Wednesday, February 4, 2009

Being good!

We were invited to come along with our friends' to Chuck E. Cheese for a play date because Jacob had gotten a good report from school. Of course the kids' always love to go here and have fun and this day was no exception. The pizza is very tasty there and papa kept them pumped with tokens. Now with that comes the situation that I'm personally struggling with; That by being good they are going to be rewarded in some huge way for doing something that they should already do just because it is the right thing to do. G. Came home with this report and ask, 'What are we going to do?" because her report was outstanding. I said that I wasn't sure because I'm not. I've always given to my kids' for being good, but when do ya stop, when does it get too out of hand? Not saying that going to Chuck's is over the top. It certainly isn't, but our kids' are still little and pretty inexpensive.

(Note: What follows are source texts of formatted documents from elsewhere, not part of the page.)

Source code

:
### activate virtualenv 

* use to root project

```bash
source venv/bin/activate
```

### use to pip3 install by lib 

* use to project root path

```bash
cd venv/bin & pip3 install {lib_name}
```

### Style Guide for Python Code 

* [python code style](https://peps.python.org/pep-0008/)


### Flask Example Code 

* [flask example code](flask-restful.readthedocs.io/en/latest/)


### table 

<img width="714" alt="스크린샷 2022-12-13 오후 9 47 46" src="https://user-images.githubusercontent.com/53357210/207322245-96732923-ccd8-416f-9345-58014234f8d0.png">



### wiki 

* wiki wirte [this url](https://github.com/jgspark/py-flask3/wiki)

When they get older is what I'm worried about. Am I over reacting? Should I just say a job well done or do I get all dramatic about good grades? I'm merely asking as a parent because I really don't know, this is not meant to be offensive in any way, So please comment your thoughts.









5 comments:

freeisforme said...

I wrote a response on my blog.

kristikara said...

I think that doing something special is a good way to show that you are proud of their accomplishments and value them. I don't think it has to be anything that costs a lot of money-maybe just making a special meal together or bake them a special cake or let them pick out a book at Borders or something.

pen in hand, heart on sleeve said...

We always get a paycheck for doing our job. If we didn't, we probably wouldn't go. I think a lot of how you show your child you value them has to do with their "love language." I can tell Aaron how proud of him I am and he's good for the day, but Hannah wants time with me and Caleb wants a gift or something more. I think lots of parents go overboard, but if you are already thinking about how to do this "right" and within reason, then you'll do a great job.
By the way, what an awesome girl you've got there. It doesn't surprise me a bit. She is pretty all-around wonderful!

pen in hand, heart on sleeve said...

Also, isn't your birthday around now????

Simply Sarah said...

Nikki,
I totally know what you mean. You want to celebrate their accomplishments, but then you know you'll need to up the ante the older they get. Wise of you to recognize this now. I like simple. I want my kids to appreciate small things; eg: at Christmas my 4 1/2 yo. niece began shouting out, "gimme, gimme, next gift." I thought it was my son that said it and told him not to talk that way. Then had to apologize to him. (This niece gets a gift everytime she sees her gma & gpa! Surprise, surprise.) I think celebrating and making the little things something special will help keep them grounded.